> Task requirements:
Go through the data below and gather each line containing "Python".

Stored data entries:
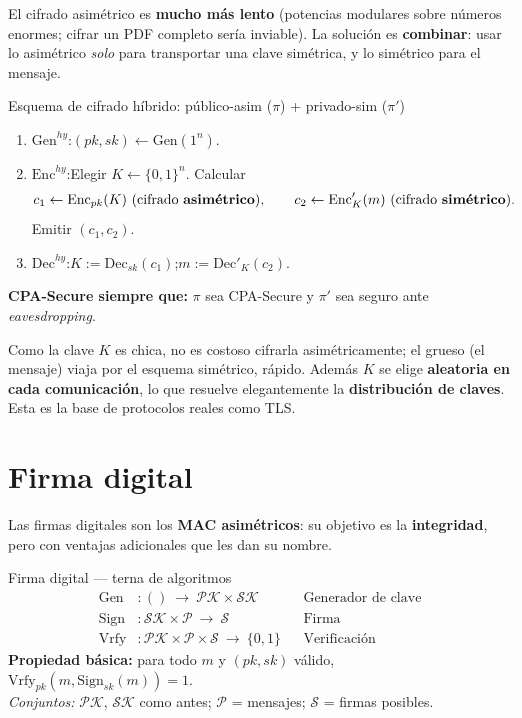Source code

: \documentclass[11pt,a4paper]{article}
\newcommand{\PK}{\mathcal{PK}}
\newcommand{\SK}{\mathcal{SK}}
\newcommand{\Pset}{\mathcal{P}}
\newcommand{\Sset}{\mathcal{S}}
\newcommand{\Enc}{\mathrm{Enc}}
\newcommand{\Dec}{\mathrm{Dec}}
\newcommand{\Sign}{\mathrm{Sign}}
\newcommand{\Vrfy}{\mathrm{Vrfy}}
\newcommand{\Gen}{\mathrm{Gen}}
\begin{document}
El cifrado asimétrico es \textbf{mucho más lento} (potencias modulares sobre números enormes;
cifrar un PDF completo sería inviable). La solución es \textbf{combinar}: usar lo asimétrico
\emph{solo} para transportar una clave simétrica, y lo simétrico para el mensaje.

\begin{practbox}{Esquema de cifrado híbrido: público-asim ($\pi$) + privado-sim ($\pi'$)}
\begin{enumerate}[leftmargin=1.8em,itemsep=2pt]
  \item $\Gen^{hy}$:\quad $(pk,sk)\leftarrow\Gen(1^n)$.
  \item $\Enc^{hy}$:\quad Elegir $K\leftarrow\{0,1\}^n$. Calcular
        \[
          c_1 \leftarrow \Enc_{pk}(K)\ \text{(cifrado \textbf{asimétrico})},\qquad
          c_2 \leftarrow \Enc'_{K}(m)\ \text{(cifrado \textbf{simétrico})}.
        \]
        Emitir $(c_1,c_2)$.
  \item $\Dec^{hy}$:\quad $K := \Dec_{sk}(c_1)$;\quad $m := \Dec'_{K}(c_2)$.
\end{enumerate}
\textbf{CPA-Secure siempre que:} $\pi$ sea CPA-Secure y $\pi'$ sea seguro ante
\emph{eavesdropping}.
\end{practbox}

\noindent Como la clave $K$ es chica, no es costoso cifrarla asimétricamente; el grueso (el
mensaje) viaja por el esquema simétrico, rápido. Además $K$ se elige \textbf{aleatoria en cada
comunicación}, lo que resuelve elegantemente la \textbf{distribución de claves}. Esta es la
base de protocolos reales como TLS.

\section{Firma digital}

Las firmas digitales son los \textbf{MAC asimétricos}: su objetivo es la \textbf{integridad},
pero con ventajas adicionales que les dan su nombre.

\begin{defbox}{Firma digital — terna de algoritmos}
\begin{align*}
  \Gen &: ()\ \to\ \PK\times\SK && \text{Generador de clave}\\
  \Sign &: \SK \times \Pset\ \to\ \Sset && \text{Firma}\\
  \Vrfy &: \PK \times \Pset \times \Sset\ \to\ \{0,1\} && \text{Verificación}
\end{align*}
\textbf{Propiedad básica:} para todo $m$ y $(pk,sk)$ válido,\quad
$\Vrfy_{pk}(m,\Sign_{sk}(m))=1$.\\[3pt]
\emph{Conjuntos:} $\PK$, $\SK$ como antes; $\Pset$ = mensajes; $\Sset$ = firmas posibles.
\end{defbox}
\end{document}
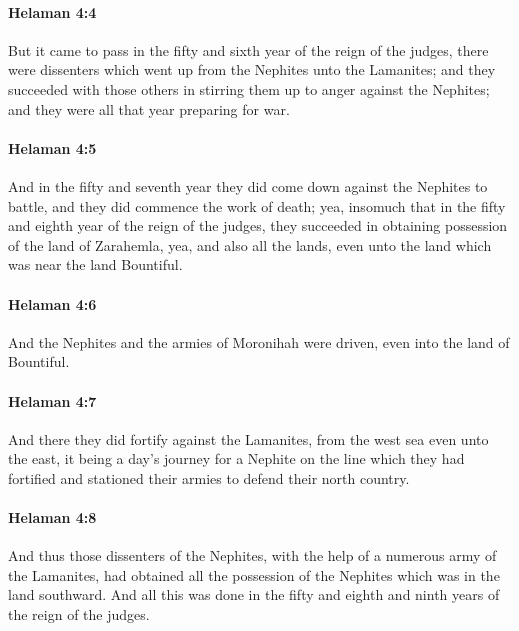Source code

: 		\paragraph{Helaman 4:4} %
			\label{HELAMAN-4-4}

			But it came to pass in the fifty and sixth year of the reign of the judges,
			there were dissenters which went up from the Nephites unto the Lamanites;
			and they succeeded with those others
			in stirring them up to anger against the Nephites;
			and they were all that year preparing for war.

		\paragraph{Helaman 4:5} %
			\label{HELAMAN-4-5}

			And in the fifty and seventh year
			they did come down against the Nephites to battle,
			and they did commence the work of death;
			yea, insomuch that in the fifty and eighth year of the reign of the judges,
			they succeeded in obtaining possession of the land of Zarahemla,
			yea, and also all the lands, even unto the land which was near the land Bountiful.

		\paragraph{Helaman 4:6} %
			\label{HELAMAN-4-6}

			And the Nephites and the armies of Moronihah were driven,
			even into the land of Bountiful.

		\paragraph{Helaman 4:7} %
			\label{HELAMAN-4-7}

			And there they did fortify against the Lamanites,
			from the west sea even unto the east,
			it being a day's journey for a Nephite on the line
			which they had fortified and stationed their armies to defend their north country.

		\paragraph{Helaman 4:8} %
			\label{HELAMAN-4-8}

			And thus those dissenters of the Nephites,
			with the help of a numerous army of the Lamanites,
			had obtained all the possession of the Nephites
			which was in the land southward.
			And all this was done in the fifty and eighth and ninth years
			of the reign of the judges.

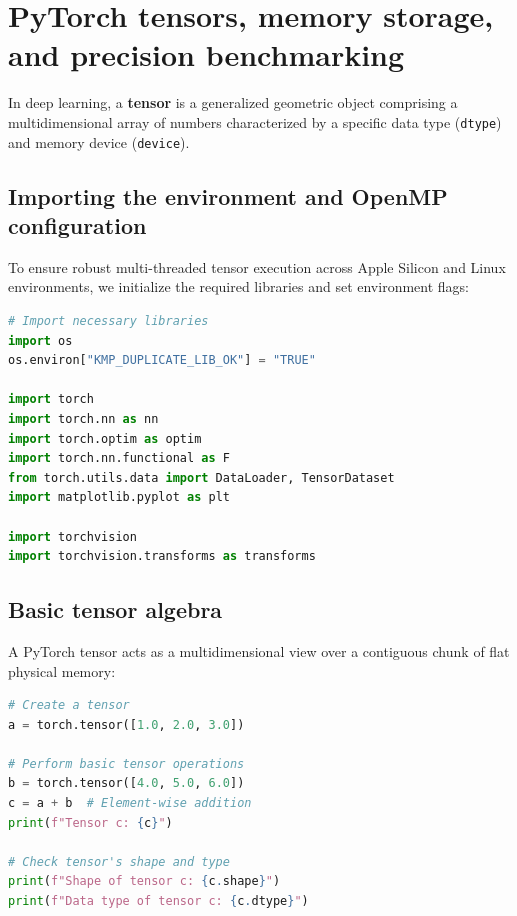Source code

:\documentclass[../labs.tex]{subfiles}
\begin{document}
\section{PyTorch tensors, memory storage, and precision benchmarking}

In deep learning, a \textbf{tensor} is a generalized geometric object comprising a multidimensional array of numbers characterized by a specific data type (\texttt{dtype}) and memory device (\texttt{device}).

\subsection{Importing the environment and OpenMP configuration}
To ensure robust multi-threaded tensor execution across Apple Silicon and Linux environments, we initialize the required libraries and set environment flags:

\begin{lstlisting}[language=Python, caption={Initial library imports and environment configuration (Cell 2).}, label={lst:lab01_imports}]
# Import necessary libraries
import os
os.environ["KMP_DUPLICATE_LIB_OK"] = "TRUE"

import torch
import torch.nn as nn
import torch.optim as optim
import torch.nn.functional as F
from torch.utils.data import DataLoader, TensorDataset
import matplotlib.pyplot as plt

import torchvision
import torchvision.transforms as transforms
\end{lstlisting}

\subsection{Basic tensor algebra}
A PyTorch tensor acts as a multidimensional view over a contiguous chunk of flat physical memory:

\begin{lstlisting}[language=Python, caption={Tensor creation, element-wise addition, and inspection (Cell 4).}, label={lst:lab01_tensor_basics}]
# Create a tensor
a = torch.tensor([1.0, 2.0, 3.0])

# Perform basic tensor operations
b = torch.tensor([4.0, 5.0, 6.0])
c = a + b  # Element-wise addition
print(f"Tensor c: {c}")

# Check tensor's shape and type
print(f"Shape of tensor c: {c.shape}")
print(f"Data type of tensor c: {c.dtype}")
\end{lstlisting}
\end{document}
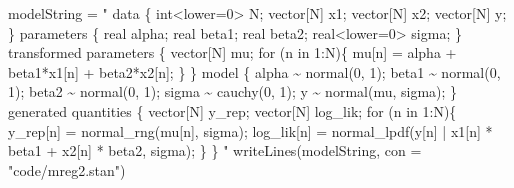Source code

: \documentclass[
  10pt,
  italian,
  a4paper,
  extrafontsizes,onecolumn,openright
  ]{memoir}
\newenvironment{Shaded}{\begin{snugshade}}{\end{snugshade}}
\newcommand{\AttributeTok}[1]{\textcolor[rgb]{0.77,0.63,0.00}{#1}}
\newcommand{\DecValTok}[1]{\textcolor[rgb]{0.00,0.00,0.81}{#1}}
\newcommand{\FunctionTok}[1]{\textcolor[rgb]{0.00,0.00,0.00}{#1}}
\newcommand{\NormalTok}[1]{#1}
\newcommand{\OtherTok}[1]{\textcolor[rgb]{0.56,0.35,0.01}{#1}}
\newcommand{\SpecialCharTok}[1]{\textcolor[rgb]{0.00,0.00,0.00}{#1}}
\newcommand{\StringTok}[1]{\textcolor[rgb]{0.31,0.60,0.02}{#1}}
\theoremstyle{definition}
\theoremstyle{definition}
\theoremstyle{definition}
\theoremstyle{definition}
\theoremstyle{remark}
\begin{document}
\begin{Shaded}
\begin{Highlighting}[]
\NormalTok{modelString }\OtherTok{=} \StringTok{"}
\StringTok{data \{}
\StringTok{  int\textless{}lower=0\textgreater{} N;}
\StringTok{  vector[N] x1;}
\StringTok{  vector[N] x2;}
\StringTok{  vector[N] y;}
\StringTok{\}}
\StringTok{parameters \{}
\StringTok{  real alpha;}
\StringTok{  real beta1;}
\StringTok{  real beta2;}
\StringTok{  real\textless{}lower=0\textgreater{} sigma;}
\StringTok{\}}
\StringTok{transformed parameters \{}
\StringTok{  vector[N] mu;}
\StringTok{  for (n in 1:N)\{}
\StringTok{    mu[n] = alpha + beta1*x1[n] + beta2*x2[n];}
\StringTok{  \}}
\StringTok{\}}
\StringTok{model \{}
\StringTok{  alpha \textasciitilde{} normal(0, 1);}
\StringTok{  beta1 \textasciitilde{} normal(0, 1);}
\StringTok{  beta2 \textasciitilde{} normal(0, 1);}
\StringTok{  sigma \textasciitilde{} cauchy(0, 1);}
\StringTok{  y \textasciitilde{} normal(mu, sigma);}
\StringTok{\}}
\StringTok{generated quantities \{}
\StringTok{  vector[N] y\_rep;}
\StringTok{  vector[N] log\_lik;}
\StringTok{  for (n in 1:N)\{}
\StringTok{    y\_rep[n] = normal\_rng(mu[n], sigma);}
\StringTok{    log\_lik[n] = normal\_lpdf(y[n] | x1[n] * beta1 + x2[n] * beta2, sigma);}
\StringTok{  \}}
\StringTok{\}}
\StringTok{"}
\FunctionTok{writeLines}\NormalTok{(modelString, }\AttributeTok{con =} \StringTok{"code/mreg2.stan"}\NormalTok{)}
\end{Highlighting}
\end{Shaded}

\begin{Shaded}
\end{Shaded}

\begin{Shaded}
\end{Shaded}
\end{document}

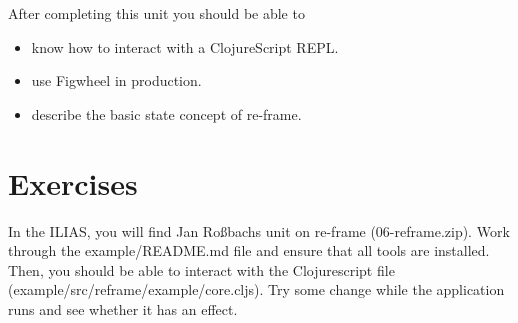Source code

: \documentclass[11pt,a4paper]{article}
\begin{document}
After completing this unit you should be able to

\begin{itemize}
    \item know how to interact with a ClojureScript REPL.
    \item use Figwheel in production.
    \item describe the basic state concept of re-frame.
\end{itemize}



\section{Exercises}

\begin{exercise}[Tooling]

    In the ILIAS, you will find Jan Ro\ss{}bachs unit on re-frame (06-reframe.zip).
    Work through the example/README.md file and ensure that all tools are installed.
    Then, you should be able to interact with the Clojurescript file (example/src/reframe/example/core.cljs).
    Try some change while the application runs and see whether it has an effect.


\end{exercise}
\end{document}
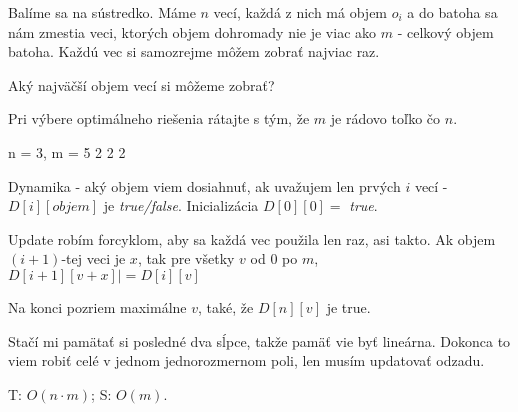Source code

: 
Balíme sa na sústredko. Máme $n$ vecí, každá z nich má objem $o_i$ a do batoha
sa nám zmestia veci, ktorých objem dohromady nie je viac ako $m$ - celkový objem batoha.
Každú vec si samozrejme môžem zobrať najviac raz.

Aký najväčší objem vecí si môžeme zobrať?

Pri výbere optimálneho riešenia rátajte s tým, že $m$ je rádovo toľko čo $n$.

\vstup
n = 3, m = 5
2 2 2


\koniec

Dynamika - aký objem viem dosiahnuť, ak uvažujem len prvých $i$ vecí - $D[i][objem]$ je \emph{true/false}.
Inicializácia $D[0][0] =$ \emph{true}.

Update robím forcyklom, aby sa každá vec použila len raz, asi takto. Ak objem $(i+1)$-tej
veci je $x$, tak pre všetky $v$ od $0$ po $m$,
$D[i+1][v+x] |= D[i][v]$

Na konci pozriem maximálne $v$, také, že $D[n][v]$ je true.

Stačí mi pamätať si posledné dva sĺpce, takže pamäť vie byť lineárna.
Dokonca to viem robiť celé v jednom jednorozmernom poli, len musím updatovať odzadu.

T: $O(n \cdot m)$; S: $O(m)$.
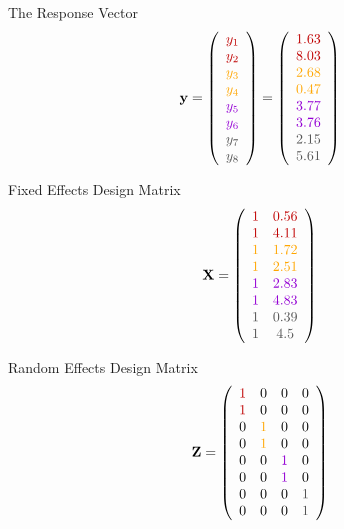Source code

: \documentclass{beamer}
\begin{document}
\begin{frame}{The Response Vector}
\[
\mathbf{y} = \left( 
\begin{array}{c} 
\color{darkred}{y_1} \\ 
\color{darkred}{y_2} \\ 
\color{orange}{y_3} \\ 
\color{orange}{y_4} \\ 
\color{violet}{y_5} \\ 
\color{violet}{y_6} \\ 
\color{darkgray}{y_7} \\ 
\color{darkgray}{y_8} 
\end{array}\right) = \left( 
\begin{array}{c} 
\color{darkred}{1.63} \\ 
\color{darkred}{8.03} \\ 
\color{orange}{2.68} \\ 
\color{orange}{0.47} \\ 
\color{violet}{3.77} \\ 
\color{violet}{3.76} \\ 
\color{darkgray}{2.15} \\ 
\color{darkgray}{5.61} 
\end{array}\right)
\]
\end{frame}

\begin{frame}{Fixed Effects Design Matrix}
\[
\mathbf{X} = \left( 
\begin{array}{cc} 
\color{darkred}{1} & \color{darkred}{0.56} \\ 
\color{darkred}{1} & \color{darkred}{4.11} \\ 
\color{orange}{1} & \color{orange}{1.72} \\ 
\color{orange}{1} & \color{orange}{2.51} \\ 
\color{violet}{1} & \color{violet}{2.83} \\ 
\color{violet}{1} & \color{violet}{4.83} \\ 
\color{darkgray}{1} & \color{darkgray}{0.39} \\ 
\color{darkgray}{1} & \color{darkgray}{4.5} 
\end{array}\right)
\]
\end{frame}

\begin{frame}{Random Effects Design Matrix}
\[
\mathbf{Z} = \left( 
\begin{array}{cccc} 
\color{darkred}{1} & 0 & 0 & 0 \\ 
\color{darkred}{1} & 0 & 0 & 0 \\ 
0 & \color{orange}{1} & 0 & 0 \\ 
0 & \color{orange}{1} & 0 & 0 \\ 
0 & 0 & \color{violet}{1} & 0 \\ 
0 & 0 & \color{violet}{1} & 0 \\ 
0 & 0 & 0 & \color{darkgray}{1} \\ 
0 & 0 & 0 & \color{darkgray}{1} 
\end{array}\right)
\]
\end{frame}
\end{document}
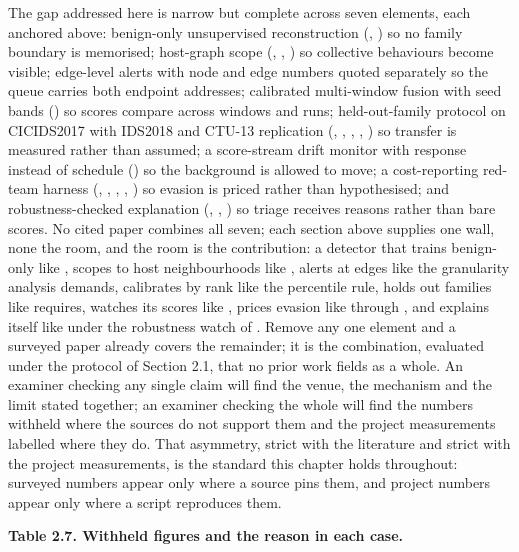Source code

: The gap addressed here is narrow but complete across seven elements, each anchored above: benign-only unsupervised reconstruction (\cite{k10}, \cite{k11}) so no family boundary is memorised; host-graph scope (\cite{k14}, \cite{k16}, \cite{k17}) so collective behaviours become visible; edge-level alerts with node and edge numbers quoted separately so the queue carries both endpoint addresses; calibrated multi-window fusion with seed bands (\cite{k4}) so scores compare across windows and runs; held-out-family protocol on CICIDS2017 with IDS2018 and CTU-13 replication (\cite{k5}, \cite{k6}, \cite{k7}, \cite{k8}, \cite{k23}) so transfer is measured rather than assumed; a score-stream drift monitor with response instead of schedule (\cite{k28}) so the background is allowed to move; a cost-reporting red-team harness (\cite{k25}, \cite{k26}, \cite{k27}, \cite{k32}, \cite{k33}) so evasion is priced rather than hypothesised; and robustness-checked explanation (\cite{k29}, \cite{k36}, \cite{k37}) so triage receives reasons rather than bare scores. No cited paper combines all seven; each section above supplies one wall, none the room, and the room is the contribution: a detector that trains benign-only like \cite{k10}, scopes to host neighbourhoods like \cite{k14}, alerts at edges like the granularity analysis demands, calibrates by rank like the percentile rule, holds out families like \cite{k4} requires, watches its scores like \cite{k28}, prices evasion like \cite{k25} through \cite{k27}, and explains itself like \cite{k36} under the robustness watch of \cite{k37}. Remove any one element and a surveyed paper already covers the remainder; it is the combination, evaluated under the protocol of Section 2.1, that no prior work fields as a whole. An examiner checking any single claim will find the venue, the mechanism and the limit stated together; an examiner checking the whole will find the numbers withheld where the sources do not support them and the project measurements labelled where they do. That asymmetry, strict with the literature and strict with the project measurements, is the standard this chapter holds throughout: surveyed numbers appear only where a source pins them, and project numbers appear only where a script reproduces them.

\begin{center}\textbf{Table 2.7. Withheld figures and the reason in each case.}\end{center}

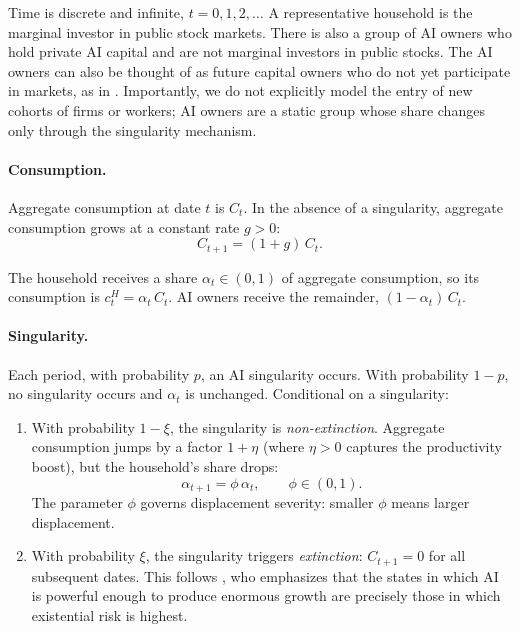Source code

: \documentclass[12pt]{article}
\begin{document}
Time is discrete and infinite, $t = 0, 1, 2, \ldots$ A representative household is the marginal investor in public stock markets. There is also a group of AI owners who hold private AI capital and are not marginal investors in public stocks. The AI owners can also be thought of as future capital owners who do not yet participate in markets, as in \citet{GKP2012}. Importantly, we do not explicitly model the entry of new cohorts of firms or workers; AI owners are a static group whose share changes only through the singularity mechanism.

\paragraph{Consumption.}
Aggregate consumption at date $t$ is $C_t$. In the absence of a singularity, aggregate consumption grows at a constant rate $g > 0$:
%
\begin{equation}
C_{t+1} = (1 + g) \, C_t. \label{eq:agg-consumption-growth}
\end{equation}

The household receives a share $\alpha_t \in (0, 1)$ of aggregate consumption, so its consumption is $c_t^H = \alpha_t \, C_t$. AI owners receive the remainder, $(1 - \alpha_t) \, C_t$.

\paragraph{Singularity.}
Each period, with probability $p$, an AI singularity occurs. With probability $1 - p$, no singularity occurs and $\alpha_t$ is unchanged. Conditional on a singularity:
%
\begin{enumerate}
\item With probability $1 - \xi$, the singularity is \emph{non-extinction}. Aggregate consumption jumps by a factor $1 + \eta$ (where $\eta > 0$ captures the productivity boost), but the household's share drops:
\begin{equation}
\alpha_{t+1} = \phi \, \alpha_t, \qquad \phi \in (0,1). \label{eq:displacement}
\end{equation}
The parameter $\phi$ governs displacement severity: smaller $\phi$ means larger displacement.
\item With probability $\xi$, the singularity triggers \emph{extinction}: $C_{t+1} = 0$ for all subsequent dates. This follows \citet{Jones2024}, who emphasizes that the states in which AI is powerful enough to produce enormous growth are precisely those in which existential risk is highest.
\end{enumerate}
\end{document}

> Problem solution:
\begin{lstlisting}[language=Python, caption={Initial library imports and environment configuration (Cell 2).}, label={lst:lab01_imports}]
\begin{lstlisting}[language=Python, caption={Tensor creation, element-wise addition, and inspection (Cell 4).}, label={lst:lab01_tensor_basics}]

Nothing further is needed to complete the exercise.